[Dataset entries]
* * * * * * *

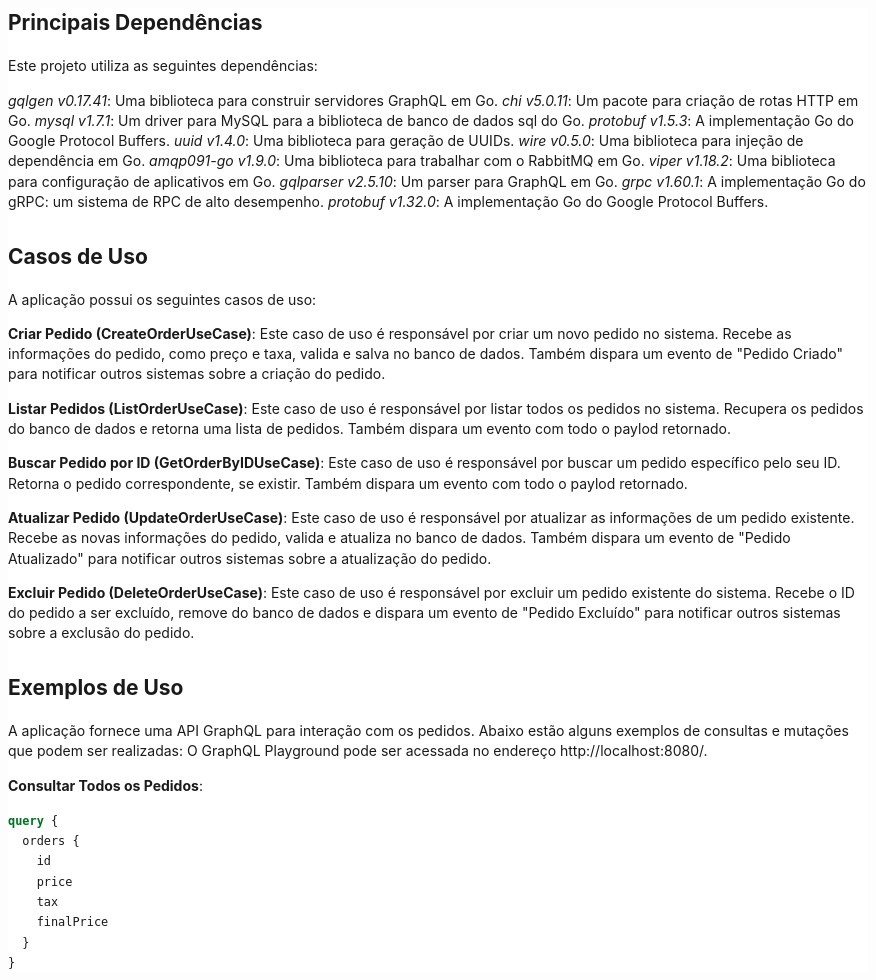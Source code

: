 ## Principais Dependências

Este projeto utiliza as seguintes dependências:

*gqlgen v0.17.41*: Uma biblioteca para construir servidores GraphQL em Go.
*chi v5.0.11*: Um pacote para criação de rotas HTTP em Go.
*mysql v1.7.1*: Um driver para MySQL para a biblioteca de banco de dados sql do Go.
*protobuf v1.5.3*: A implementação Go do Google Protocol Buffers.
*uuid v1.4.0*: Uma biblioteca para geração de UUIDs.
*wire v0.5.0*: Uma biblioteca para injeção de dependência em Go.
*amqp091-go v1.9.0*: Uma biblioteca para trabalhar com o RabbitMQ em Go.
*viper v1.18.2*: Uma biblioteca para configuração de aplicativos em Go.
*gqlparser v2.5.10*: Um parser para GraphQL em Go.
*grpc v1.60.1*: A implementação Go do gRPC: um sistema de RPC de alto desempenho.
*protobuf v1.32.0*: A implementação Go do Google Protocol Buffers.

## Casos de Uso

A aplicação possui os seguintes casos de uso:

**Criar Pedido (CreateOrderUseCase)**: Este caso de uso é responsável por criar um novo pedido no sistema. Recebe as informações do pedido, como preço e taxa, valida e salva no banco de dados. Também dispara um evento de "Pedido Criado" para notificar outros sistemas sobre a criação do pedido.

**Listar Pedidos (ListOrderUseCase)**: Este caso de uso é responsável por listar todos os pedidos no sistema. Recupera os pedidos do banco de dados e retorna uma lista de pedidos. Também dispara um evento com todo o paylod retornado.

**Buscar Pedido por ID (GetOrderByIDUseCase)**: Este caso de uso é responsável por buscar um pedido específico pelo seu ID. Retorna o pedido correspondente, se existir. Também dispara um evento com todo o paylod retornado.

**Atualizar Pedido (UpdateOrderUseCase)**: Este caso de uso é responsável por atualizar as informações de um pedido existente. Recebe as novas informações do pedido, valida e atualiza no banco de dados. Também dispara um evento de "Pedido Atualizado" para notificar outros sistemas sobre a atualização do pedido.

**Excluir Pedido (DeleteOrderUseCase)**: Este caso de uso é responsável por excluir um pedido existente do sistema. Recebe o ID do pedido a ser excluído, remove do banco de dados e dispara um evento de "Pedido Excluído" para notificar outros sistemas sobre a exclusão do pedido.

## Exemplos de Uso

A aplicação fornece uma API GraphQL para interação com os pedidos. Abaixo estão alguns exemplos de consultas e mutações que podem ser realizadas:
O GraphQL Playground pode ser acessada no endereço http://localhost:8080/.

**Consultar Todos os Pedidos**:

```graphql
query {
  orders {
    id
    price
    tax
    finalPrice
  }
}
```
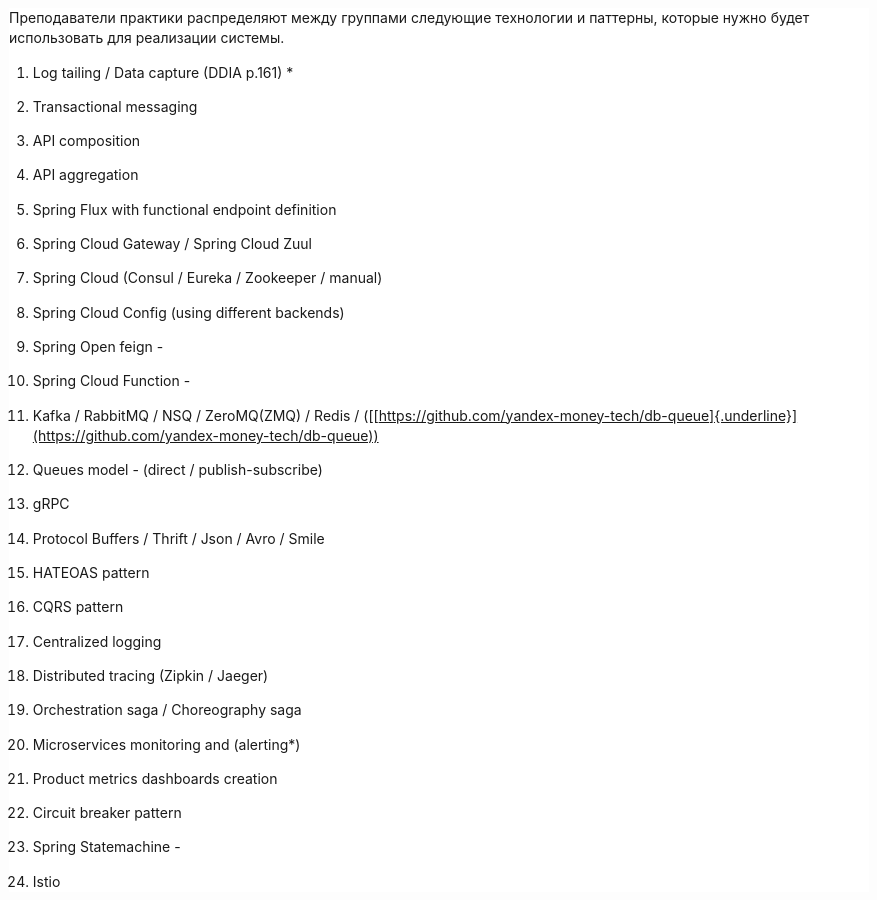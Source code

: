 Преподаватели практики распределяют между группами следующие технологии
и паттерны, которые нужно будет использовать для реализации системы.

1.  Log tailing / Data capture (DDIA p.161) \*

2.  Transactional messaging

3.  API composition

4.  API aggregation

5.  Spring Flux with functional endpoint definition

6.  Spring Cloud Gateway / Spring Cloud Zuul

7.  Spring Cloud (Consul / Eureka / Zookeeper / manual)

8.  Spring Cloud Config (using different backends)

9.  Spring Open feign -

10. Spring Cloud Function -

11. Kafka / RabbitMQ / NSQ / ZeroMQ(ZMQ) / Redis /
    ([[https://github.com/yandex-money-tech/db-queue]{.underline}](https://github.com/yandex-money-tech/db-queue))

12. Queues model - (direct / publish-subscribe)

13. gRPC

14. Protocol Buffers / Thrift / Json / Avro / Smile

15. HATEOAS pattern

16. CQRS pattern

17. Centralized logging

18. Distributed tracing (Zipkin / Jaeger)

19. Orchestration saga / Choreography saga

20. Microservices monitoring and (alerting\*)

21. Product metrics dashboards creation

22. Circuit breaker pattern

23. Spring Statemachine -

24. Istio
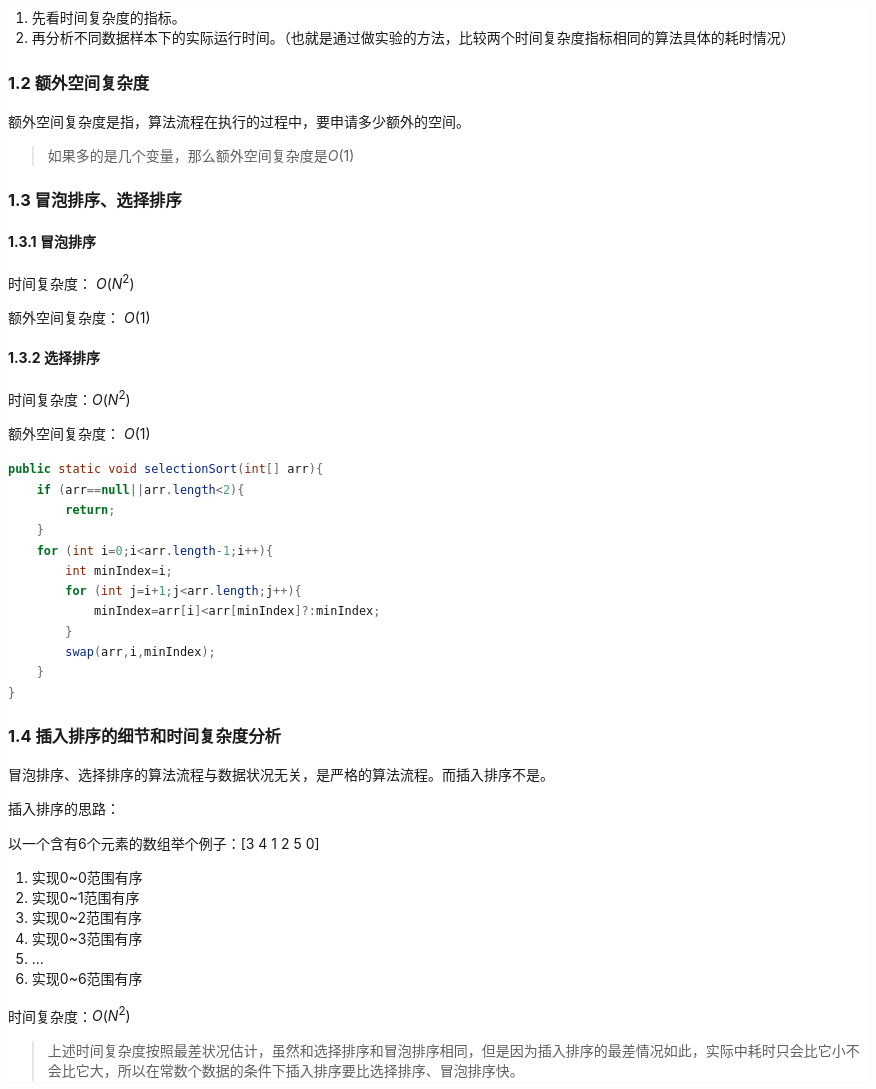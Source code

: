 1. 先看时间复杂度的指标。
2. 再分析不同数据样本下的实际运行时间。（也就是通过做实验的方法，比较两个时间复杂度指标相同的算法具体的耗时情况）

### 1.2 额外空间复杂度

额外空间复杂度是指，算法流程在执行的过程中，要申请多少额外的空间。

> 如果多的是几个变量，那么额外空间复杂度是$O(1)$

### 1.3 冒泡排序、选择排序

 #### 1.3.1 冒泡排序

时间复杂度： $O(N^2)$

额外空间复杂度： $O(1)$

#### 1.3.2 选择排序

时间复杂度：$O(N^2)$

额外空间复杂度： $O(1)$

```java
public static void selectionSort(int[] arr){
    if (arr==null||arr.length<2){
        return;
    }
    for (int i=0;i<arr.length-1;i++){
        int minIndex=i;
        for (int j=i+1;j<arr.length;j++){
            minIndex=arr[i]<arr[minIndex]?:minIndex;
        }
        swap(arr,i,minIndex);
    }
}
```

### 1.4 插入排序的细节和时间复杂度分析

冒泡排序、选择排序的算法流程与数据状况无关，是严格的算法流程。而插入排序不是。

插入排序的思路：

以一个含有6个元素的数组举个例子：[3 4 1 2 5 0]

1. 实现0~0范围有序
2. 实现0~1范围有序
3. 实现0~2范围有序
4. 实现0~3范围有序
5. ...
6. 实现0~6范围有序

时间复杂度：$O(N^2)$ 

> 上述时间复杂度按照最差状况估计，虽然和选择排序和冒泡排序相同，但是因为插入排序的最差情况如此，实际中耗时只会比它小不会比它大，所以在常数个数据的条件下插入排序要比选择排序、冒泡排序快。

* * * * * * *

WORK INSTRUCTIONS →
Scan the lines above for "A aplicação possui" and for "Pedidos (ListOrderUseCase)**: Este". Repeat exactly the line holding each of them and every line in between.

EXERCISE ANSWER →
A aplicação possui os seguintes casos de uso:

**Criar Pedido (CreateOrderUseCase)**: Este caso de uso é responsável por criar um novo pedido no sistema. Recebe as informações do pedido, como preço e taxa, valida e salva no banco de dados. Também dispara um evento de "Pedido Criado" para notificar outros sistemas sobre a criação do pedido.

**Listar Pedidos (ListOrderUseCase)**: Este caso de uso é responsável por listar todos os pedidos no sistema. Recupera os pedidos do banco de dados e retorna uma lista de pedidos. Também dispara um evento com todo o paylod retornado.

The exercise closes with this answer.